Теперь – о «доброте» с нравственной точки зрения. Мне – как и большинству моих читателей – довелось учиться еще в советской школе. Помнится, что, размышляя вслух над проблематикой сочинения, преподаватель всегда говорил о свободе ученика в выражении мыслей – лишь бы они были изложены аргументированно. И тем не менее в качестве мотивировки низкой оценки присутствовало «не раскрыта тема». В отличие от математики, где возможна объективная проверка правильности решения задачи и разработка довольно простых критериев оценки, «раскрыл» или «не раскрыл» ученик тему – ведает один проверяющий. Потому перед учеником во время испытания стоит сложнейшая задача – он должен воспроизвести логику проверяющего, сообразить, что тому понравится, а что – нет. Для знакомого преподавателя это вполне разрешимая задача; но для вступительных экзаменов она неподъемна. Потому и решается с прицелом на среднестатистическую посредственность – слишком ярких мыслей лучше не писать, от смелых интеллектуальных экспериментов воздержаться, язык упростить, чтоб не сбиться в пунктуации, формулируя сложную мысль, но однако ж не настолько, чтоб впасть в полный синтаксический примитивизм, знание текста лучше продемонстрировать, но за его пределы особо не высовываться, и т. д. Область, где выход за рамки серости кажется неблагонамеренным и неприличным.
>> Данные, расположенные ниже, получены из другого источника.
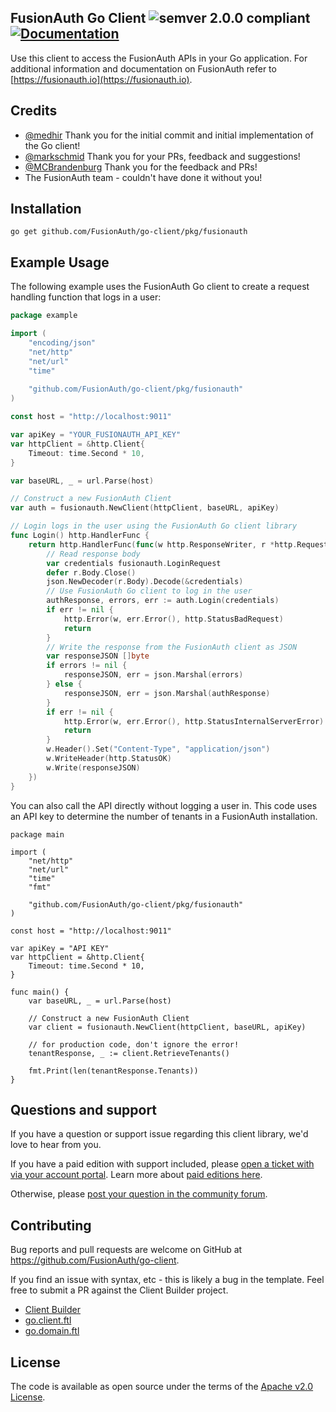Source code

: ## FusionAuth Go Client ![semver 2.0.0 compliant](http://img.shields.io/badge/semver-2.0.0-brightgreen.svg?style=flat-square) [![Documentation](https://godoc.org/github.com/FusionAuth/go-client?status.svg)](http://godoc.org/github.com/FusionAuth/go-client/pkg/fusionauth)


Use this client to access the FusionAuth APIs in your Go application. For additional information and documentation on FusionAuth refer to [https://fusionauth.io](https://fusionauth.io).

## Credits
- [@medhir](https://github.com/medhir) Thank you for the initial commit and initial implementation of the Go client!
- [@markschmid](https://github.com/markschmid) Thank you for your PRs, feedback and suggestions! 
- [@MCBrandenburg](https://github.com/MCBrandenburg) Thank you for the feedback and PRs!
- The FusionAuth team - couldn't have done it without you!

## Installation

```
go get github.com/FusionAuth/go-client/pkg/fusionauth
```

## Example Usage

The following example uses the FusionAuth Go client to create a request handling function that logs in a user: 
```go
package example

import (
    "encoding/json"
    "net/http"
    "net/url"
    "time"
    
    "github.com/FusionAuth/go-client/pkg/fusionauth"
)

const host = "http://localhost:9011"

var apiKey = "YOUR_FUSIONAUTH_API_KEY"
var httpClient = &http.Client{
	Timeout: time.Second * 10,
}

var baseURL, _ = url.Parse(host)

// Construct a new FusionAuth Client
var auth = fusionauth.NewClient(httpClient, baseURL, apiKey)

// Login logs in the user using the FusionAuth Go client library
func Login() http.HandlerFunc {
    return http.HandlerFunc(func(w http.ResponseWriter, r *http.Request) {
        // Read response body
        var credentials fusionauth.LoginRequest
        defer r.Body.Close()
        json.NewDecoder(r.Body).Decode(&credentials)
        // Use FusionAuth Go client to log in the user
        authResponse, errors, err := auth.Login(credentials)
        if err != nil {
            http.Error(w, err.Error(), http.StatusBadRequest)
            return
        }
        // Write the response from the FusionAuth client as JSON
        var responseJSON []byte
        if errors != nil {
            responseJSON, err = json.Marshal(errors)
        } else {
            responseJSON, err = json.Marshal(authResponse)
        }
        if err != nil {
            http.Error(w, err.Error(), http.StatusInternalServerError)
            return
        }
        w.Header().Set("Content-Type", "application/json")
        w.WriteHeader(http.StatusOK)
        w.Write(responseJSON)
    })
}
```

You can also call the API directly without logging a user in. This code uses an API key to determine the number of tenants in a FusionAuth installation.

```
package main

import (
    "net/http"
    "net/url"
    "time"
    "fmt"
    
    "github.com/FusionAuth/go-client/pkg/fusionauth"
)

const host = "http://localhost:9011"

var apiKey = "API KEY"
var httpClient = &http.Client{
    Timeout: time.Second * 10,
}

func main() {
    var baseURL, _ = url.Parse(host)

    // Construct a new FusionAuth Client
    var client = fusionauth.NewClient(httpClient, baseURL, apiKey)
    
    // for production code, don't ignore the error!
    tenantResponse, _ := client.RetrieveTenants()
    
    fmt.Print(len(tenantResponse.Tenants))
}
```

## Questions and support

If you have a question or support issue regarding this client library, we'd love to hear from you.

If you have a paid edition with support included, please [open a ticket with via your account portal](https://account.fusionauth.io/account/support/). Learn more about [paid editions here](https://fusionauth.io/pricing/).

Otherwise, please [post your question in the community forum](https://fusionauth.io/community/forum/).

## Contributing

Bug reports and pull requests are welcome on GitHub at https://github.com/FusionAuth/go-client.

If you find an issue with syntax, etc - this is likely a bug in the template. Feel free to submit a PR against the Client Builder project.
- [Client Builder](https://github.com/FusionAuth/fusionauth-client-builder)
- [go.client.ftl](https://github.com/FusionAuth/fusionauth-client-builder/blob/master/src/main/client/go.client.ftl)
- [go.domain.ftl](https://github.com/FusionAuth/fusionauth-client-builder/blob/master/src/main/client/go.domain.ftl)

## License

The code is available as open source under the terms of the [Apache v2.0 License](https://opensource.org/licenses/Apache-2.0).
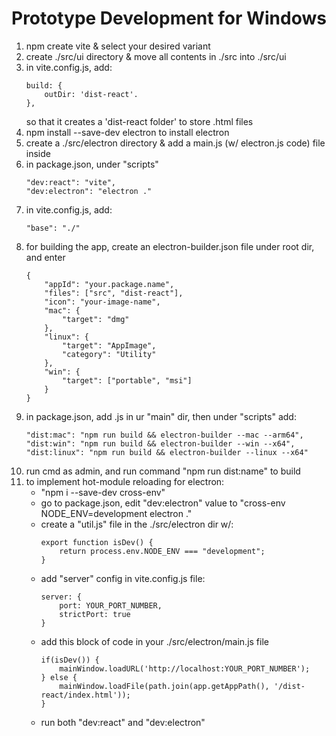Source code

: # Prototype Development for Windows

1. npm create vite & select your desired variant
2. create ./src/ui directory & move all contents in ./src into ./src/ui 
3. in vite.config.js, add:
    ```
    build: {
        outDir: 'dist-react'.
    },
    ```
    so that it creates a 'dist-react folder' to store .html files
4. npm install --save-dev electron to install electron
5. create a ./src/electron directory & add a main.js (w/ electron.js code) file inside 
6. in package.json, under "scripts"
    ```
    "dev:react": "vite",
    "dev:electron": "electron ."
    ```
7. in vite.config.js, add:
    ```
    "base": "./"
    ```
8. for building the app, create an electron-builder.json file under root dir, and enter
    ```
    {
        "appId": "your.package.name",
        "files": ["src", "dist-react"],
        "icon": "your-image-name",
        "mac": {
            "target": "dmg"
        },
        "linux": {
            "target": "AppImage",
            "category": "Utility"
        },
        "win": {
            "target": ["portable", "msi"]
        }
    }
    ```
9. in package.json, add .js in ur "main" dir, then under "scripts" add:
    ```
    "dist:mac": "npm run build && electron-builder --mac --arm64",
    "dist:win": "npm run build && electron-builder --win --x64",
    "dist:linux": "npm run build && electron-builder --linux --x64"
    ```
10. run cmd as admin, and run command "npm run dist:name" to build
11. to implement hot-module reloading for electron:
    - "npm i --save-dev cross-env"
    - go to package.json, edit "dev:electron" value to "cross-env NODE_ENV=development electron ."
    - create a "util.js" file in the ./src/electron dir w/:
        ```
        export function isDev() {
            return process.env.NODE_ENV === "development";
        }
        ```
    - add "server" config in vite.config.js file:
        ```
        server: {
            port: YOUR_PORT_NUMBER,
            strictPort: true
        }
        ```
    - add this block of code in your ./src/electron/main.js file
        ```
        if(isDev()) {
            mainWindow.loadURL('http://localhost:YOUR_PORT_NUMBER');
        } else {
            mainWindow.loadFile(path.join(app.getAppPath(), '/dist-react/index.html'));
        }
        ```
    - run both "dev:react" and "dev:electron"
За вступительное сочинение почти невозможно было получить отличную оценку – это одно является доказательством неблагополучного состояния предмета. (Точно так же о глубоком кризисе преподавания русского языка свидетельствовал тот факт, что, если у ученика была единственная четверка по интеллектуальным предметам, то это был именно русский.)
Но был у сочинения в советской школе еще один аспект – идеологический. Поскольку ученики обязаны были иметь определенные мысли и чувства, то – при всей декларируемой «свободе» – они были обязаны и выражать их. Но особенностью этих мыслей было то, что иметь их ученик не мог, не будучи бревном или моллюском, – кого всерьез уже в 70-х и 80-х гг. прошлого века могли заинтересовать герои-комсомольцы и подогретый революционный энтузиазм? Кто из более-менее эстетически развитых подростков мог усмотреть достоинства в опусах типа «Кому на Руси жить хорошо?», «Что делать?» или «Мать»? Следовательно, все хвалебные слова, которые должны были быть написаны в их адрес, могли диктоваться либо лицемерием, либо непониманием, либо безразличием. Причем для хоть сколько-нибудь интеллектуально развитого подростка второе и третье было практически недоступно.
Собственно, зачем было устраивать школу лицемерия для всей молодежи страны? На мой взгляд, это было частью концепции противоестественного отбора, лежавшей в основе советской и социалистической «работы с людьми». Молодежи – проводя ее через школу обязательного лицемерия – нужно было ломать духовный хребет. Пока хрупкий. Если лгать тебе противно и скрывать мысли ты не умеешь, – в лагерь, конечно, не отправим, этого уже нет, но на хорошую карьеру можешь не рассчитывать, а для особо закоренелых – можешь не рассчитывать и на получение высшего образования. Конечно, сочинение не было единственным инструментом этой работы; если бы его не было, придумали бы что-нибудь другое. Но школьная традиция сочинения сложилась так, как она сложилась, и для того, чтобы сбросить мрачное бремя исторических воспоминаний, нужно обнуление ситуации, нужна перезагрузка. Как и для всей совокупности подходов к преподаванию русского языка и русской словесности. Я не считаю возможность такого развития событий хоть сколько-нибудь реальной, но это уже совершенно другой вопрос. Итак, о том, что сочинение «доброе», можно говорить только с изрядной долей иронии: как риторическая задача оно примитивно, как нравственная проблема – по меньшей мере сомнительно.